#### Provided records
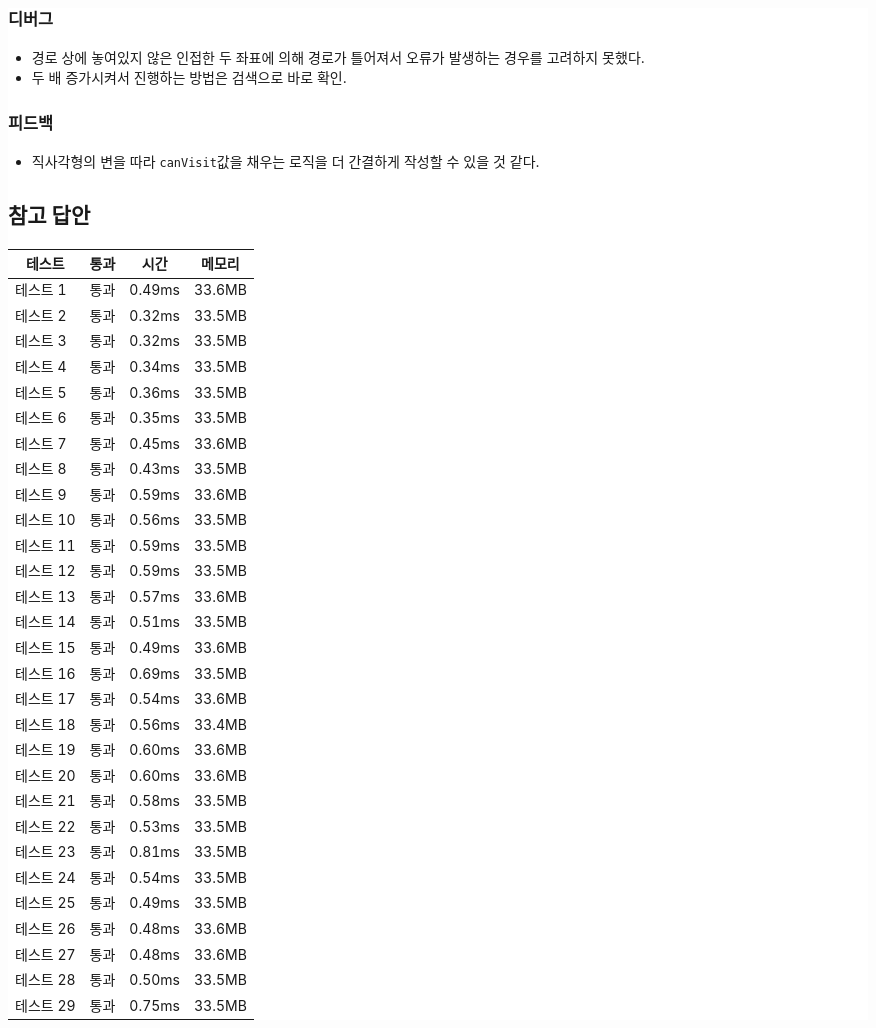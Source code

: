 ### 디버그

* 경로 상에 놓여있지 않은 인접한 두 좌표에 의해 경로가 틀어져서 오류가 발생하는 경우를 고려하지 못했다.
* 두 배 증가시켜서 진행하는 방법은 검색으로 바로 확인.

### 피드백

* 직사각형의 변을 따라 `canVisit`값을 채우는 로직을 더 간결하게 작성할 수 있을 것 같다.

## 참고 답안

| 테스트    | 통과 | 시간   | 메모리 |
| --------- | ---- | ------ | ------ |
| 테스트 1  | 통과 | 0.49ms | 33.6MB |
| 테스트 2  | 통과 | 0.32ms | 33.5MB |
| 테스트 3  | 통과 | 0.32ms | 33.5MB |
| 테스트 4  | 통과 | 0.34ms | 33.5MB |
| 테스트 5  | 통과 | 0.36ms | 33.5MB |
| 테스트 6  | 통과 | 0.35ms | 33.5MB |
| 테스트 7  | 통과 | 0.45ms | 33.6MB |
| 테스트 8  | 통과 | 0.43ms | 33.5MB |
| 테스트 9  | 통과 | 0.59ms | 33.6MB |
| 테스트 10 | 통과 | 0.56ms | 33.5MB |
| 테스트 11 | 통과 | 0.59ms | 33.5MB |
| 테스트 12 | 통과 | 0.59ms | 33.5MB |
| 테스트 13 | 통과 | 0.57ms | 33.6MB |
| 테스트 14 | 통과 | 0.51ms | 33.5MB |
| 테스트 15 | 통과 | 0.49ms | 33.6MB |
| 테스트 16 | 통과 | 0.69ms | 33.5MB |
| 테스트 17 | 통과 | 0.54ms | 33.6MB |
| 테스트 18 | 통과 | 0.56ms | 33.4MB |
| 테스트 19 | 통과 | 0.60ms | 33.6MB |
| 테스트 20 | 통과 | 0.60ms | 33.6MB |
| 테스트 21 | 통과 | 0.58ms | 33.5MB |
| 테스트 22 | 통과 | 0.53ms | 33.5MB |
| 테스트 23 | 통과 | 0.81ms | 33.5MB |
| 테스트 24 | 통과 | 0.54ms | 33.5MB |
| 테스트 25 | 통과 | 0.49ms | 33.5MB |
| 테스트 26 | 통과 | 0.48ms | 33.6MB |
| 테스트 27 | 통과 | 0.48ms | 33.6MB |
| 테스트 28 | 통과 | 0.50ms | 33.5MB |
| 테스트 29 | 통과 | 0.75ms | 33.5MB |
########
Pictures stay out, and every line of the records is transcribed exactly.

Source code

: ### 디버그

* 경로 상에 놓여있지 않은 인접한 두 좌표에 의해 경로가 틀어져서 오류가 발생하는 경우를 고려하지 못했다.
* 두 배 증가시켜서 진행하는 방법은 검색으로 바로 확인.

### 피드백

* 직사각형의 변을 따라 `canVisit`값을 채우는 로직을 더 간결하게 작성할 수 있을 것 같다.

## 참고 답안

| 테스트    | 통과 | 시간   | 메모리 |
| --------- | ---- | ------ | ------ |
| 테스트 1  | 통과 | 0.49ms | 33.6MB |
| 테스트 2  | 통과 | 0.32ms | 33.5MB |
| 테스트 3  | 통과 | 0.32ms | 33.5MB |
| 테스트 4  | 통과 | 0.34ms | 33.5MB |
| 테스트 5  | 통과 | 0.36ms | 33.5MB |
| 테스트 6  | 통과 | 0.35ms | 33.5MB |
| 테스트 7  | 통과 | 0.45ms | 33.6MB |
| 테스트 8  | 통과 | 0.43ms | 33.5MB |
| 테스트 9  | 통과 | 0.59ms | 33.6MB |
| 테스트 10 | 통과 | 0.56ms | 33.5MB |
| 테스트 11 | 통과 | 0.59ms | 33.5MB |
| 테스트 12 | 통과 | 0.59ms | 33.5MB |
| 테스트 13 | 통과 | 0.57ms | 33.6MB |
| 테스트 14 | 통과 | 0.51ms | 33.5MB |
| 테스트 15 | 통과 | 0.49ms | 33.6MB |
| 테스트 16 | 통과 | 0.69ms | 33.5MB |
| 테스트 17 | 통과 | 0.54ms | 33.6MB |
| 테스트 18 | 통과 | 0.56ms | 33.4MB |
| 테스트 19 | 통과 | 0.60ms | 33.6MB |
| 테스트 20 | 통과 | 0.60ms | 33.6MB |
| 테스트 21 | 통과 | 0.58ms | 33.5MB |
| 테스트 22 | 통과 | 0.53ms | 33.5MB |
| 테스트 23 | 통과 | 0.81ms | 33.5MB |
| 테스트 24 | 통과 | 0.54ms | 33.5MB |
| 테스트 25 | 통과 | 0.49ms | 33.5MB |
| 테스트 26 | 통과 | 0.48ms | 33.6MB |
| 테스트 27 | 통과 | 0.48ms | 33.6MB |
| 테스트 28 | 통과 | 0.50ms | 33.5MB |
| 테스트 29 | 통과 | 0.75ms | 33.5MB |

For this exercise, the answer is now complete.